TRY IT. Lines with the word "unflappable" are the answer; copy each of them from the data below.

(Excerpts from a dataset)
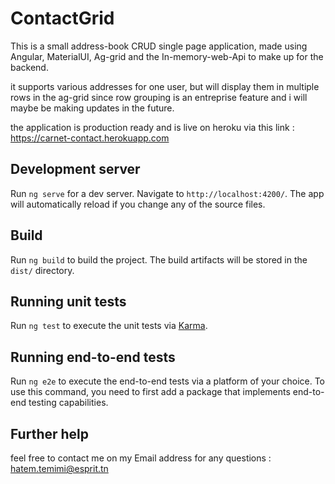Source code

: # ContactGrid

This is a small address-book CRUD single page application, made using Angular, MaterialUI, Ag-grid and the In-memory-web-Api to make up for the backend.  

it supports various addresses for one user, but will display them in multiple rows in the ag-grid since row grouping is an entreprise feature and i will maybe be making updates in the future.

the application is production ready and is live on heroku via this link : https://carnet-contact.herokuapp.com

## Development server

Run `ng serve` for a dev server. Navigate to `http://localhost:4200/`. The app will automatically reload if you change any of the source files.

## Build

Run `ng build` to build the project. The build artifacts will be stored in the `dist/` directory.

## Running unit tests

Run `ng test` to execute the unit tests via [Karma](https://karma-runner.github.io).

## Running end-to-end tests

Run `ng e2e` to execute the end-to-end tests via a platform of your choice. To use this command, you need to first add a package that implements end-to-end testing capabilities.

## Further help

feel free to contact me on my Email address for any questions : hatem.temimi@esprit.tn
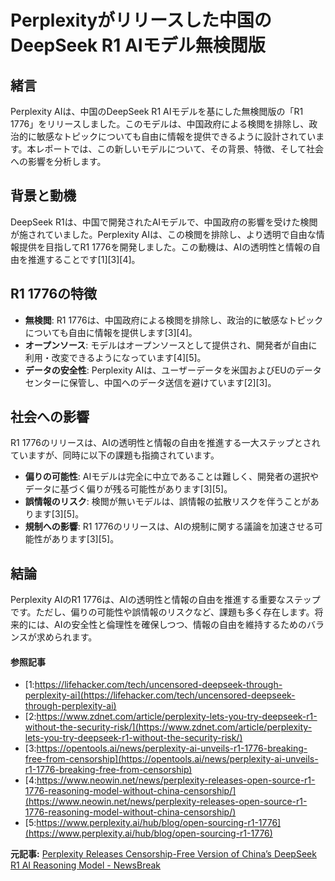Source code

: # Perplexityがリリースした中国のDeepSeek R1 AIモデル無検閲版

## 緒言

Perplexity AIは、中国のDeepSeek R1 AIモデルを基にした無検閲版の「R1 1776」をリリースしました。このモデルは、中国政府による検閲を排除し、政治的に敏感なトピックについても自由に情報を提供できるように設計されています。本レポートでは、この新しいモデルについて、その背景、特徴、そして社会への影響を分析します。

## 背景と動機

DeepSeek R1は、中国で開発されたAIモデルで、中国政府の影響を受けた検閲が施されていました。Perplexity AIは、この検閲を排除し、より透明で自由な情報提供を目指してR1 1776を開発しました。この動機は、AIの透明性と情報の自由を推進することです[1][3][4]。

## R1 1776の特徴

- **無検閲**: R1 1776は、中国政府による検閲を排除し、政治的に敏感なトピックについても自由に情報を提供します[3][4]。
- **オープンソース**: モデルはオープンソースとして提供され、開発者が自由に利用・改変できるようになっています[4][5]。
- **データの安全性**: Perplexity AIは、ユーザーデータを米国およびEUのデータセンターに保管し、中国へのデータ送信を避けています[2][3]。

## 社会への影響

R1 1776のリリースは、AIの透明性と情報の自由を推進する一大ステップとされていますが、同時に以下の課題も指摘されています。

- **偏りの可能性**: AIモデルは完全に中立であることは難しく、開発者の選択やデータに基づく偏りが残る可能性があります[3][5]。
- **誤情報のリスク**: 検閲が無いモデルは、誤情報の拡散リスクを伴うことがあります[3][5]。
- **規制への影響**: R1 1776のリリースは、AIの規制に関する議論を加速させる可能性があります[3][5]。

## 結論

Perplexity AIのR1 1776は、AIの透明性と情報の自由を推進する重要なステップです。ただし、偏りの可能性や誤情報のリスクなど、課題も多く存在します。将来的には、AIの安全性と倫理性を確保しつつ、情報の自由を維持するためのバランスが求められます。

#### 参照記事
- [1:https://lifehacker.com/tech/uncensored-deepseek-through-perplexity-ai](https://lifehacker.com/tech/uncensored-deepseek-through-perplexity-ai)
- [2:https://www.zdnet.com/article/perplexity-lets-you-try-deepseek-r1-without-the-security-risk/](https://www.zdnet.com/article/perplexity-lets-you-try-deepseek-r1-without-the-security-risk/)
- [3:https://opentools.ai/news/perplexity-ai-unveils-r1-1776-breaking-free-from-censorship](https://opentools.ai/news/perplexity-ai-unveils-r1-1776-breaking-free-from-censorship)
- [4:https://www.neowin.net/news/perplexity-releases-open-source-r1-1776-reasoning-model-without-china-censorship/](https://www.neowin.net/news/perplexity-releases-open-source-r1-1776-reasoning-model-without-china-censorship/)
- [5:https://www.perplexity.ai/hub/blog/open-sourcing-r1-1776](https://www.perplexity.ai/hub/blog/open-sourcing-r1-1776)


**元記事:** [Perplexity Releases Censorship-Free Version of China’s DeepSeek R1 AI Reasoning Model - NewsBreak](https://www.newsbreak.com/winbuzzer-com-302470011/3821428279030-perplexity-releases-censorship-free-version-of-china-s-deepseek-r1-ai-reasoning-model)
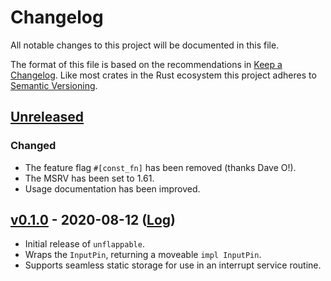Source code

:# Changelog

All notable changes to this project will be documented in this file.

The format of this file is based on the recommendations in
[Keep a Changelog].
Like most crates in the Rust ecosystem this project adheres to
[Semantic Versioning].

## [Unreleased]

### Changed

- The feature flag `#[const_fn]` has been removed (thanks Dave O!).
- The MSRV has been set to 1.61.
- Usage documentation has been improved.

## [v0.1.0] - 2020-08-12 ([Log][v0.1.0-log])

- Initial release of `unflappable`.
- Wraps the `InputPin`, returning a moveable `impl InputPin`.
- Supports seamless static storage for use in an interrupt service
  routine.

[Keep a Changelog]: https://keepachangelog.com/en/1.1.0/
[Semantic Versioning]: https://semver.org/spec/v2.0.0.html
[Unreleased]: https://git.sr.ht/~couch/unflappable/log
[v0.1.0]: https://git.sr.ht/~couch/unflappable/refs/v0.1.0
[v0.1.0-log]: https://git.sr.ht/~couch/unflappable/log/v0.1.0

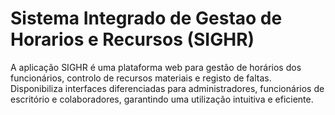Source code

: # Sistema Integrado de Gestao de Horarios e Recursos (SIGHR)
A aplicação SIGHR é uma plataforma web para gestão de horários dos funcionários, controlo de recursos materiais e registo de faltas. Disponibiliza interfaces diferenciadas para administradores, funcionários de escritório e colaboradores, garantindo uma utilização intuitiva e eficiente.
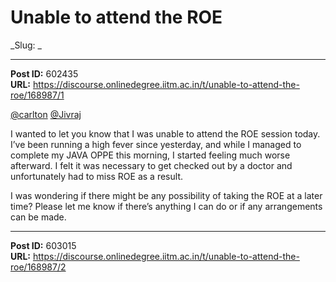 # Unable to attend the ROE
_Slug: _

---
**Post ID:** 602435  
**URL:** https://discourse.onlinedegree.iitm.ac.in/t/unable-to-attend-the-roe/168987/1  

[@carlton](/u/carlton) [@Jivraj](/u/jivraj)


I wanted to let you know that I was unable to attend the ROE session today. I’ve been running a high fever since yesterday, and while I managed to complete my JAVA OPPE this morning, I started feeling much worse afterward. I felt it was necessary to get checked out by a doctor and unfortunately had to miss ROE as a result.


I was wondering if there might be any possibility of taking the ROE at a later time? Please let me know if there’s anything I can do or if any arrangements can be made.

---
**Post ID:** 603015  
**URL:** https://discourse.onlinedegree.iitm.ac.in/t/unable-to-attend-the-roe/168987/2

SOLUTION TO THE EXERCISE.
- Initial release of `unflappable`.
[Unreleased]: https://git.sr.ht/~couch/unflappable/log
[v0.1.0]: https://git.sr.ht/~couch/unflappable/refs/v0.1.0
[v0.1.0-log]: https://git.sr.ht/~couch/unflappable/log/v0.1.0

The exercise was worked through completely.